**What is expected**
Report, as a bare number, how many lines of the material below contain the word "nextjs".

**Data records**
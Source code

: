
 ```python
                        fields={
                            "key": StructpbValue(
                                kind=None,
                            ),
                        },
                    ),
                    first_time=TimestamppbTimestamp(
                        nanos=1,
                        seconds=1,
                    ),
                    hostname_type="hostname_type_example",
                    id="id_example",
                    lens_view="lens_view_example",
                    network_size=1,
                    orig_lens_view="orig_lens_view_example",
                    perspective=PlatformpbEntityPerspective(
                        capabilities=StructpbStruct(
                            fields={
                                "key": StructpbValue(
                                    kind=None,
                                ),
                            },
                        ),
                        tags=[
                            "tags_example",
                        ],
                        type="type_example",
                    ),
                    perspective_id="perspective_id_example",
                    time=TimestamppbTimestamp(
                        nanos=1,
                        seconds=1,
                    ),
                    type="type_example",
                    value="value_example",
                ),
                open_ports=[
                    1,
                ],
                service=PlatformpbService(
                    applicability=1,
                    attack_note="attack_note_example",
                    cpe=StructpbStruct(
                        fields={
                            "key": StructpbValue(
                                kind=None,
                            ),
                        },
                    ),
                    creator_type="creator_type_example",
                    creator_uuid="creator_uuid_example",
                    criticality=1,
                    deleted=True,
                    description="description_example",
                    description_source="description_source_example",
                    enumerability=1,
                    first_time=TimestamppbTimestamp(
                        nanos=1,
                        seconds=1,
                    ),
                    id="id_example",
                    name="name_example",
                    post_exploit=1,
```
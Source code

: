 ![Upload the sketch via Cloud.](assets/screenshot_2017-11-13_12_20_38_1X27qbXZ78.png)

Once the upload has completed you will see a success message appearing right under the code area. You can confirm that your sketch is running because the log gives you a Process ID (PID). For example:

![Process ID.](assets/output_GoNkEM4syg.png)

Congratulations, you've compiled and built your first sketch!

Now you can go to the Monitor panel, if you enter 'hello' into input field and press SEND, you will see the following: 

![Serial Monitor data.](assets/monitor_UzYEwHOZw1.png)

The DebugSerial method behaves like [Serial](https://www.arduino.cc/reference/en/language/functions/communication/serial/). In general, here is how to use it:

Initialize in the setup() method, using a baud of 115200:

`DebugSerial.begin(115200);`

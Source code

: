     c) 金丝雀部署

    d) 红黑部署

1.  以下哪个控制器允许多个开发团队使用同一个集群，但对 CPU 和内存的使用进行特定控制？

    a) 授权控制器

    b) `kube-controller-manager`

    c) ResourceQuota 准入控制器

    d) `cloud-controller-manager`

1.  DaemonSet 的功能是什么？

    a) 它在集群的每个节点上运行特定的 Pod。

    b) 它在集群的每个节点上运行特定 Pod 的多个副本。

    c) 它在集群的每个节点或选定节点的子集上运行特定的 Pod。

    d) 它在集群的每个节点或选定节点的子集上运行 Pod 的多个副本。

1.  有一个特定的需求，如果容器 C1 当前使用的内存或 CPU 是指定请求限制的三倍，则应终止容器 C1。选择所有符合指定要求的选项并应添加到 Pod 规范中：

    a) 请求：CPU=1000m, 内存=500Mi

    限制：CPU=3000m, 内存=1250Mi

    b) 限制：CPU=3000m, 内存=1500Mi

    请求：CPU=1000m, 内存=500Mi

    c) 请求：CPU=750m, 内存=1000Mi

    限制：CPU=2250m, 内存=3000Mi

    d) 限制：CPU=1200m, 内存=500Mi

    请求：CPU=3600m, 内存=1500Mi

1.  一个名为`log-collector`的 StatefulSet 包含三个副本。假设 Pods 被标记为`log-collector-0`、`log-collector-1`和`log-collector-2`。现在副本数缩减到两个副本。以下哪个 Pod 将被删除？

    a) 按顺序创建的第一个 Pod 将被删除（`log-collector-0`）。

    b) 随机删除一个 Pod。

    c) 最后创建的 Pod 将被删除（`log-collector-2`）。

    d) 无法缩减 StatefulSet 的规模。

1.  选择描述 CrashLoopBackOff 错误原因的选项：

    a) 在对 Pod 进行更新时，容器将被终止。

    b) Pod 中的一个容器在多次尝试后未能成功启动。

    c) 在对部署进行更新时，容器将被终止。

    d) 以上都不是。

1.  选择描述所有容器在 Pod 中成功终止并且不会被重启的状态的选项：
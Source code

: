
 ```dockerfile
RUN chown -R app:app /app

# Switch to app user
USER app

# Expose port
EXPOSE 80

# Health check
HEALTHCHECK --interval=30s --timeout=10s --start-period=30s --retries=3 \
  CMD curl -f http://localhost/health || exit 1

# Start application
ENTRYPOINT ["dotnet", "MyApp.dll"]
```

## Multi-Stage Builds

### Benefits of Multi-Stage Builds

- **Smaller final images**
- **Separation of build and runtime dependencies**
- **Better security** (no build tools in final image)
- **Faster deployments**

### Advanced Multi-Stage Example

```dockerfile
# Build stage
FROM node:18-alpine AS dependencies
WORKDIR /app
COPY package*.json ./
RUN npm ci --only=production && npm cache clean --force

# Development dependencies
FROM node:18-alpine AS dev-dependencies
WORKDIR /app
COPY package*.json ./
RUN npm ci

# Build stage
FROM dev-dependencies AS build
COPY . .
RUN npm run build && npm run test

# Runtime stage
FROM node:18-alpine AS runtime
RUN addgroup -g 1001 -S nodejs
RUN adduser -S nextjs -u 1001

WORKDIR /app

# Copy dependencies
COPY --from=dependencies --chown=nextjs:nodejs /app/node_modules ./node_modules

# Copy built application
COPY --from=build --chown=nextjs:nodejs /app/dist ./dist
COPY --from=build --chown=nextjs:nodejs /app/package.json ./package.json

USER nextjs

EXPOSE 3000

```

**Reply to the task**
5